Creating Automated Model Tests with JSonnet Templates

Prerequisites

Complete all of the steps in the previous tutorial.

You do not need accelerators enabled to follow this tutorial. If you deleted your cluster from the previous tutorial, you may run the following to create a new one:

gcloud beta container clusters create tutorial-cluster \
--zone us-central1-b \
--release-channel regular \
--machine-type n1-standard-4 \
--scopes "https://www.googleapis.com/auth/cloud-platform" \
--num-nodes 1 \
--enable-ip-alias \
--enable-autoupgrade \
--project=$PROJECT_ID

# Connect to your cluster
gcloud container clusters get-credentials tutorial-cluster --project $PROJECT_ID --zone us-central1-b

Enable the BiqQuery and Stackdriver Error Reporting APIs.

Automating tests with `CronJobs`

In the previous tutorial, you created a simple one-off Kubernetes Job to run the TensorFlow MNIST example model. In this tutorial, you will automate this Job to run every night and monitor performance metrics. You should have downloaded the MNIST dataset into a GCS bucket and created the gcs-buckets ConfigMap as described in the previous tutorial. Additionally, the file mnist-cpu.jsonnet should have the following contents:

local base = import 'templates/base.libsonnet';

local mnist = base.BaseTest {
  frameworkPrefix: "tf",
  modelName: "mnist",
  mode: "example",

  timeout: 3600, # 1 hour, in seconds

  image: 'gcr.io/your-project/tensorflow', # Change 'your-project' to your project id
  imageTag: 'r2.2',

  accelerator: base.cpu,

  command: [
    'python3',
    'official/vision/image_classification/mnist_main.py',
    '--data_dir=$(MNIST_DIR)',
    '--num_gpus=0',
    '--train_epochs=1',
    '--model_dir=$(OUTPUT_BUCKET)/mnist/$(JOB_NAME)',
  ],
};

mnist.oneshotJob

Automated tests work by collecting TensorBoard metrics from model runs and automatically making assertions against them. This is done asynchronously in Cloud Function called the Metrics Handler. When automated tests are triggered, they publish a message into a PubSub queue with the location of the TensorBoard summaries, which metrics to collect, and how to aggregate them. This step is done as an initContainer in the pod template. These messages are then handled in batches at periodic intervals. The Metrics Handler aggregates the metrics according the configuration, and optionally adds special metrics not included in the TensorBoard summaries, total_wall_time and time_to_accuracy.
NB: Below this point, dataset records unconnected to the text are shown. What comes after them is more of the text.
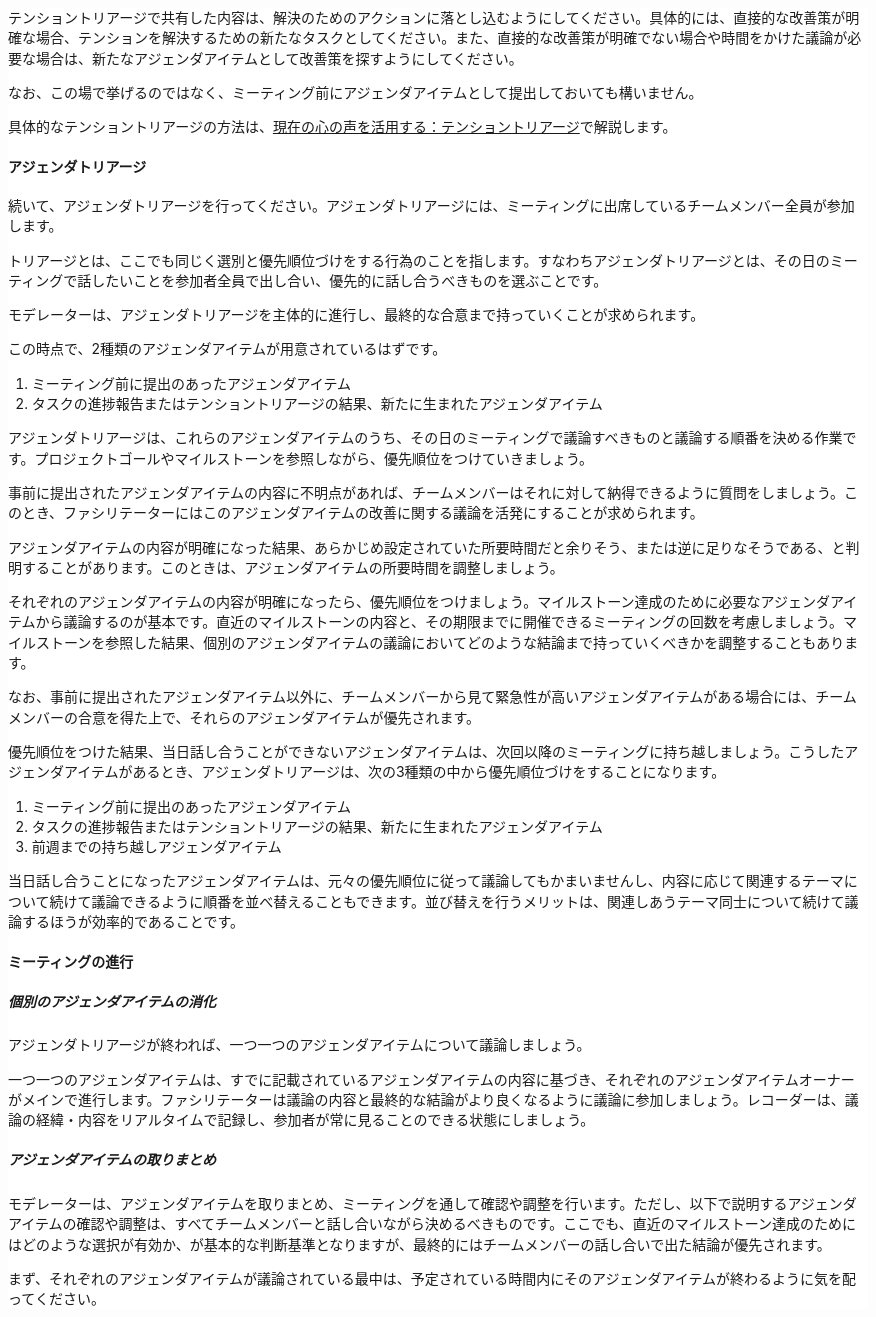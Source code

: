 テンショントリアージで共有した内容は、解決のためのアクションに落とし込むようにしてください。具体的には、直接的な改善策が明確な場合、テンションを解決するための新たなタスクとしてください。また、直接的な改善策が明確でない場合や時間をかけた議論が必要な場合は、新たなアジェンダアイテムとして改善策を探すようにしてください。

なお、この場で挙げるのではなく、ミーティング前にアジェンダアイテムとして提出しておいても構いません。

具体的なテンショントリアージの方法は、[現在の心の声を活用する：テンショントリアージ](section4-1-2.md)で解説します。

#### アジェンダトリアージ

続いて、アジェンダトリアージを行ってください。アジェンダトリアージには、ミーティングに出席しているチームメンバー全員が参加します。

トリアージとは、ここでも同じく選別と優先順位づけをする行為のことを指します。すなわちアジェンダトリアージとは、その日のミーティングで話したいことを参加者全員で出し合い、優先的に話し合うべきものを選ぶことです。

モデレーターは、アジェンダトリアージを主体的に進行し、最終的な合意まで持っていくことが求められます。

この時点で、2種類のアジェンダアイテムが用意されているはずです。

1. ミーティング前に提出のあったアジェンダアイテム
2. タスクの進捗報告またはテンショントリアージの結果、新たに生まれたアジェンダアイテム

アジェンダトリアージは、これらのアジェンダアイテムのうち、その日のミーティングで議論すべきものと議論する順番を決める作業です。プロジェクトゴールやマイルストーンを参照しながら、優先順位をつけていきましょう。

事前に提出されたアジェンダアイテムの内容に不明点があれば、チームメンバーはそれに対して納得できるように質問をしましょう。このとき、ファシリテーターにはこのアジェンダアイテムの改善に関する議論を活発にすることが求められます。

アジェンダアイテムの内容が明確になった結果、あらかじめ設定されていた所要時間だと余りそう、または逆に足りなそうである、と判明することがあります。このときは、アジェンダアイテムの所要時間を調整しましょう。

それぞれのアジェンダアイテムの内容が明確になったら、優先順位をつけましょう。マイルストーン達成のために必要なアジェンダアイテムから議論するのが基本です。直近のマイルストーンの内容と、その期限までに開催できるミーティングの回数を考慮しましょう。マイルストーンを参照した結果、個別のアジェンダアイテムの議論においてどのような結論まで持っていくべきかを調整することもあります。

なお、事前に提出されたアジェンダアイテム以外に、チームメンバーから見て緊急性が高いアジェンダアイテムがある場合には、チームメンバーの合意を得た上で、それらのアジェンダアイテムが優先されます。

優先順位をつけた結果、当日話し合うことができないアジェンダアイテムは、次回以降のミーティングに持ち越しましょう。こうしたアジェンダアイテムがあるとき、アジェンダトリアージは、次の3種類の中から優先順位づけをすることになります。

1. ミーティング前に提出のあったアジェンダアイテム
1. タスクの進捗報告またはテンショントリアージの結果、新たに生まれたアジェンダアイテム
1. 前週までの持ち越しアジェンダアイテム

当日話し合うことになったアジェンダアイテムは、元々の優先順位に従って議論してもかまいませんし、内容に応じて関連するテーマについて続けて議論できるように順番を並べ替えることもできます。並び替えを行うメリットは、関連しあうテーマ同士について続けて議論するほうが効率的であることです。

#### ミーティングの進行

##### 個別のアジェンダアイテムの消化

アジェンダトリアージが終われば、一つ一つのアジェンダアイテムについて議論しましょう。

一つ一つのアジェンダアイテムは、すでに記載されているアジェンダアイテムの内容に基づき、それぞれのアジェンダアイテムオーナーがメインで進行します。ファシリテーターは議論の内容と最終的な結論がより良くなるように議論に参加しましょう。レコーダーは、議論の経緯・内容をリアルタイムで記録し、参加者が常に見ることのできる状態にしましょう。

##### アジェンダアイテムの取りまとめ

モデレーターは、アジェンダアイテムを取りまとめ、ミーティングを通して確認や調整を行います。ただし、以下で説明するアジェンダアイテムの確認や調整は、すべてチームメンバーと話し合いながら決めるべきものです。ここでも、直近のマイルストーン達成のためにはどのような選択が有効か、が基本的な判断基準となりますが、最終的にはチームメンバーの話し合いで出た結論が優先されます。

まず、それぞれのアジェンダアイテムが議論されている最中は、予定されている時間内にそのアジェンダアイテムが終わるように気を配ってください。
To build the init container, run the following command:

gcloud builds submit --config images/publisher/cloudbuild.yaml

Then, to deploy the metrics handler, run these commands:

# Deploy the Cloud Function and create the PubSub topic to trigger the function.
cd metrics_handler
gcloud functions deploy metrics_handler --runtime python37 --trigger-topic=begin-metrics-handler --memory=1024MB --entry-point=run_main --timeout=500s
cd -
# Create the PubSub queue for the Cloud Function to read from.
gcloud pubsub topics create metrics-written
# Trigger the Metrics Handler every 15 minutes.
gcloud scheduler jobs create pubsub metrics-handler --schedule="*/15 * * * *" --topic=begin-metrics-handler --message-body="{}" --description="Kicks off the metric handler"

Note that you can adjust the timing of the metrics handler by changing the --schedule argument in the last command above. This flag takes a schedule in Cron format. You can find the details of the new function on the Cloud Functions page.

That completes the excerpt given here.